Fourth, the paper assumes competitive high-end wage markets, while noting that a desirable extension might be to test the consequences of changing this assumption.  Clearly, this could be important, given that there may in fact be non-competitive wage markets at the top of the distribution.  However, one challenge in incorporating this extension is that we don’t necessarily understand how noncompetitive wage markets actually operate.  Suppose initially that one is extracting the maximum available rent, and that changing the high-end tax rate won’t affect this.  That’s a pretty simple case to evaluate (the optimal rate presumably should be higher than otherwise if the pre-tax wage is fixed), but it is only one possibility.

But suppose instead that, say, CEO salaries set by sweetheart boards of directors are more responsive than this.  Might it conceivably go in either direction?  One scenario is that the board restores the CEO’s after-tax position by raising the pre-tax wage.  But for an opposite scenario, consider the claim (made, for example, by Thomas Piketty) that lowering high-end individual marginal tax rates led to higher pretax wages for CEOs, as it was now more worthwhile playing the entire over-compensation game.  Whether one agrees with that claim or not, it’s a real world claim about how CEO wages respond to marginal tax rates that might actually come out predicting that the pretax wage is lower, not higher, if the tax rate on the CEO goes up.  But my main point here is simply that we have to understand how particular noncompetitive wage markets work in order to be confident about how best to extend the paper’s analysis to such settings.

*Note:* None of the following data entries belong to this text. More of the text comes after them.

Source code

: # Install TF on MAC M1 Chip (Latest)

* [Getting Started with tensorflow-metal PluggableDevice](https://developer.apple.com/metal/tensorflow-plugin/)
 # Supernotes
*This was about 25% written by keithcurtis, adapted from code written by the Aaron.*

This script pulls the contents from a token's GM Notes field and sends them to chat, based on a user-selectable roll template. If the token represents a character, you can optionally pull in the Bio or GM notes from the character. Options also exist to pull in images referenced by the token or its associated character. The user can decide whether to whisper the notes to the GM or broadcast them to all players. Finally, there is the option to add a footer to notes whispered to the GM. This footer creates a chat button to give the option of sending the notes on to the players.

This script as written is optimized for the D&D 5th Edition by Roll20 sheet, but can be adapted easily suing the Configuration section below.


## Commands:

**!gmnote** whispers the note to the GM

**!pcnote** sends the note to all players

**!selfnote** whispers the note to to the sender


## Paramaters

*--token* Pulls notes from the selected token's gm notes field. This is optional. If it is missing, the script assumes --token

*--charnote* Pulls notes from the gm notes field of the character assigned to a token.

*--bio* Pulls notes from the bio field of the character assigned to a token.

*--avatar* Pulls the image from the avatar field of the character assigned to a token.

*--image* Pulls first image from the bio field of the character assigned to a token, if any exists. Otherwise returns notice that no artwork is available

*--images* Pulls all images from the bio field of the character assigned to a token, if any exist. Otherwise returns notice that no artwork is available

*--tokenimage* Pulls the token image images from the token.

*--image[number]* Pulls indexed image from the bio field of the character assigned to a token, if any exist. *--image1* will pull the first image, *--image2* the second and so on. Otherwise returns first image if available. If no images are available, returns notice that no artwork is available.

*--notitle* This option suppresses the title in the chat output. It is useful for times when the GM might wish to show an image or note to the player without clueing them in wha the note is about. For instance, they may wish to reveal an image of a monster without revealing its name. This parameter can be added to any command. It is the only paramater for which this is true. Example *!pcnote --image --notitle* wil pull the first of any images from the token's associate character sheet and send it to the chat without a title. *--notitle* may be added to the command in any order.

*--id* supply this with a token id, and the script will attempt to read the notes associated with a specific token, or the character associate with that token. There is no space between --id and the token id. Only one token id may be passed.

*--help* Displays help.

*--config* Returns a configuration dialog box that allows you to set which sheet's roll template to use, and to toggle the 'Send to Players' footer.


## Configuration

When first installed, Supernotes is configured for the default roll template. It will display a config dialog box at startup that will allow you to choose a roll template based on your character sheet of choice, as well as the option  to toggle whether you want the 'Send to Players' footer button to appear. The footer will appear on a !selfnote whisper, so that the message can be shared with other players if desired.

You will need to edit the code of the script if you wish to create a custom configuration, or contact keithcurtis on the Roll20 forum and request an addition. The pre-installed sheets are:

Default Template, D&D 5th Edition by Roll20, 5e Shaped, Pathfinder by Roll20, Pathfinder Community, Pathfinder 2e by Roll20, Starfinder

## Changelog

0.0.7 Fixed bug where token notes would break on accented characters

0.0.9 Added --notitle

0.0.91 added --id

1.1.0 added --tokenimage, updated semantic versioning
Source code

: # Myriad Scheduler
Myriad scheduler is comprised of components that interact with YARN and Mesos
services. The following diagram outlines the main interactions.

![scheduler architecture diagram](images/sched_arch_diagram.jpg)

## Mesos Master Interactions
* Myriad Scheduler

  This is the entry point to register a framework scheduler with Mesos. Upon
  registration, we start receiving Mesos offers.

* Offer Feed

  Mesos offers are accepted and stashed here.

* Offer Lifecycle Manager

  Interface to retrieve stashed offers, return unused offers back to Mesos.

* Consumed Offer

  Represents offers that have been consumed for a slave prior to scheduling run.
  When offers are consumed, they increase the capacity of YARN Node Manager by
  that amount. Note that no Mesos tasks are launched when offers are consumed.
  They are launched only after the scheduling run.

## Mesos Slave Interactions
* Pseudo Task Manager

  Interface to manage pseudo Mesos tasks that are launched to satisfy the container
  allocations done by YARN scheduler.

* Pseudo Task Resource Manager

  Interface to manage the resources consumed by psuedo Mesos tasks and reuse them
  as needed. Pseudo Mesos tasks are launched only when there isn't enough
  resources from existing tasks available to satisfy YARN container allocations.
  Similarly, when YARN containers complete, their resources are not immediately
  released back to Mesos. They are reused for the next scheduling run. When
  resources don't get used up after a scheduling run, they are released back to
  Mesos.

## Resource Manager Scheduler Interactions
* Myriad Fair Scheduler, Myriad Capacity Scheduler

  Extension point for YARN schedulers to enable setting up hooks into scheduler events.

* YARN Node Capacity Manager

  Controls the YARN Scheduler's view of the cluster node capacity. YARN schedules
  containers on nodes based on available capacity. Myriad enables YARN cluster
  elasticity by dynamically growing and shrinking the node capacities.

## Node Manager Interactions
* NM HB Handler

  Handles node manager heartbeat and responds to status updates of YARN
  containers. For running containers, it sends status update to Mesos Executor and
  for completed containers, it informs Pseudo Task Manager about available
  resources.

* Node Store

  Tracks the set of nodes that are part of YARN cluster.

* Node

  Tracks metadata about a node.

Fifth, the paper assumes away special sectoral taxes in response to noncompetitive wages in particular settings, noting that these would present both administrative and political economy challenges.  But at least as a political economy matter, it’s unclear if setting high wages in particular settings where the markets aren’t functioning well would be harder or easier than raising high rates generally.  For example, you might avoid needing to fight with the entire high-wage sector if only some of them are having their taxes raised.  My point here, however, is just to note that political economy effects can be complicated, hard to model, and can go in various directions.

Finally, a quick point about the earned income tax credit or EITC.  As the paper notes, if it bids down pretax wages at the bottom of the distribution, that would partly undo the intended distributional effects of the EITC.  Depending on one’s reasons for having the EITC, this might not be all bad.  For example, suppose that reduced pretax wages trigger expanded low-wage employment through their supply side effects, and that this would be desirable for other reasons (e.g., building the workforce affiliation, skills, and habits of low-wage potential workers, in ways those individuals have not anticipated).  This might further the EITC’s aim of increasing low-wage employment.  Then again, there might be lots of other ripple effects on wages in the low end of the distribution that one would want to think about.  (For example, suppose it also drove down other low-end wages.)

Again, my point here is simply that the paper’s unavoidable embrace of new areas of complication points the way to yet more complications that we may want to try to add to the analysis.


In sum, this is a good paper that should stimulate extensions and further thought.